The medications help but they have their own side effects which can be deadly sometimes. But the benefits outweigh the risks. I have been on prednisone on and off since I was about 21. Eventually you feel like you’re always popping pills which don’t make you better, but give you stomach problems. All in all it’s not all bad.
I’m not on too any meds — six or seven — just the main ones. I think I’ve tried all the ones out there. I am currently on prednisone, Imuran, plaquenil and a few others to manage symptoms like vertigo which comes and goes.
Recently, I started medication to control the Raynauds syndrome — another condition that accompanies Lupus. It causes my fingers and toes to feel numb and cold in response to temperature and stress, limiting blood circulation. Basically they turn blue, which over time can lead to tissue damage and even amputation if untreated.
A few years back a new drug Benlysta to treat lupus was approved, I cannot begin to imagine the hope and elation in the lupus community.
We were all excited.
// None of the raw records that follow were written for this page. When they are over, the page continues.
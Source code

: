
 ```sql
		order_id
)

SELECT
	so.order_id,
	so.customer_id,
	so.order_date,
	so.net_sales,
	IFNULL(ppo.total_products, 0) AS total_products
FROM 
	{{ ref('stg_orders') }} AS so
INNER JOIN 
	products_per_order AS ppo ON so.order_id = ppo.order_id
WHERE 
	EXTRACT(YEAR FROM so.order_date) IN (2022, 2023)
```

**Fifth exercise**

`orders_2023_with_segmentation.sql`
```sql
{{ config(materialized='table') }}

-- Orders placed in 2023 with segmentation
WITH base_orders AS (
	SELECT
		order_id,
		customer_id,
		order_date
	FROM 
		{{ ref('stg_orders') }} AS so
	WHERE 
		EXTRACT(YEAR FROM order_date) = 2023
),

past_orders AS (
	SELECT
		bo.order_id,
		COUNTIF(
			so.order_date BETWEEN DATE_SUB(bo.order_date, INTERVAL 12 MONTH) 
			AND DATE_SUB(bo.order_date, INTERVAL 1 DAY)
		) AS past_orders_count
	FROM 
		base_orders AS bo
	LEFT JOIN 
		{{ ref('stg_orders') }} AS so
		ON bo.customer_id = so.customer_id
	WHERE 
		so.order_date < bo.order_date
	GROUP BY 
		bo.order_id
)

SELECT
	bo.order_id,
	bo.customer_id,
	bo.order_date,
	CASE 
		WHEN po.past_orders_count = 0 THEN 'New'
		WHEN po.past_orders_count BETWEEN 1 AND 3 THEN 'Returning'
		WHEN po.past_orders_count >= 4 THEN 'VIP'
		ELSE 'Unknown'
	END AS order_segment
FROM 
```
My Doctor started me on the infusions and frankly I felt like a new person — I was no longer tired all the time, I felt amazing. Although the infusions were unpleasant, I began to think I had my life back. The side effects brazenly said death, but I didn’t care I was feeling better. Unfortunately it didn’t seem to work so well in people of our ethnicity, and I was no exception. I started to get these small infections and occasional fevers to the point where my doctor felt it wasn’t worth the risk. So they took me off it. But before then, for those few months I was Felicia again, not a person with Lupus. I still hope I can get back on it sometime in the future but with better results.
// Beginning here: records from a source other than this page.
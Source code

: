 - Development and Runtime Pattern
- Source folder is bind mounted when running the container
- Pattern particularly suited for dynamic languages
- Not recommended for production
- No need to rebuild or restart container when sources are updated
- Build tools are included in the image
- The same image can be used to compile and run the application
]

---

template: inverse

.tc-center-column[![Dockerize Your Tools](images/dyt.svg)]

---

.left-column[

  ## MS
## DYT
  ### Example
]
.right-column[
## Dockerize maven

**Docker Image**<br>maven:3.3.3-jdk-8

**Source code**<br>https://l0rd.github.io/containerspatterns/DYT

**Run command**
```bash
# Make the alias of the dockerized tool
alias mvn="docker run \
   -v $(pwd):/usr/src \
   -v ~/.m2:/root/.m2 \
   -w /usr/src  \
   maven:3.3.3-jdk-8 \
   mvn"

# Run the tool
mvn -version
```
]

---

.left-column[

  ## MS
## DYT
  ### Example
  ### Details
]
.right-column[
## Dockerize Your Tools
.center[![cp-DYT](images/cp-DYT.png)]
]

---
Besides prescription medications, what other measures do you take?
One of the things that has helped me is watching my diet. I try to eat all natural. I don’t always do it, but I realize some things are more in sync with good health and a healthy diet is one of them. I take my vitamins and I avoid people who are sick like the plague ( no offense).
With a suppressed immune system, lupus sufferers are very susceptible to infections. Felicia takes no chances.
If I’m standing in line at the supermarket and the Cashier coughs once, I leave the line, even if it means a longer line somewhere else. I assume that everyone carrying germs is a threat. Even my husband has become hyper aware to the point he will ask someone, to step away from me if they are coughing. We use a lot of hand sanitizer, we wash our hands constantly and we don’t take chances with colds and flus. I’ve managed not to catch a cold or flu these past years because I am acutely aware of how a simple infection can get out of control and end my life. Sounds paranoid, that’s because it is, but I don’t have the luxury of taking chances.
Rest and Relaxation is also part of her regimen
I try to rest. I schedule my time and I try not to take on more than I can handle. I avoid stressful people and situations. I try to make my life as calm and stress free as possible.
She follows doctors orders to a T
I take my meds and I keep my doctors appointments, every single one. I have good doctors. They take everything I say seriously, so I’m not afraid to mention even the smallest changes in my body. Together lupus doesn’t stand a chance, we’re too vigilant.